#### [Required work]
Your copy must hold every line of the records word for word. It must hold no pictures.

Provided records START

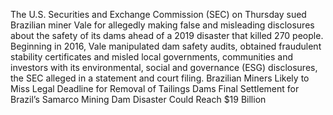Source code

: The U.S. Securities and Exchange Commission (SEC) on Thursday sued Brazilian miner Vale for allegedly making false and misleading disclosures about the safety of its dams ahead of a 2019 disaster that killed 270 people.
Beginning in 2016, Vale manipulated dam safety audits, obtained fraudulent stability certificates and misled local governments, communities and investors with its environmental, social and governance (ESG) disclosures, the SEC alleged in a statement and court filing.
Brazilian Miners Likely to Miss Legal Deadline for Removal of Tailings Dams
Final Settlement for Brazil’s Samarco Mining Dam Disaster Could Reach $19 Billion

Provided records END

#### [Solved exercise]
Source code

: The U.S. Securities and Exchange Commission (SEC) on Thursday sued Brazilian miner Vale for allegedly making false and misleading disclosures about the safety of its dams ahead of a 2019 disaster that killed 270 people.
Beginning in 2016, Vale manipulated dam safety audits, obtained fraudulent stability certificates and misled local governments, communities and investors with its environmental, social and governance (ESG) disclosures, the SEC alleged in a statement and court filing.
Brazilian Miners Likely to Miss Legal Deadline for Removal of Tailings Dams
Final Settlement for Brazil’s Samarco Mining Dam Disaster Could Reach $19 Billion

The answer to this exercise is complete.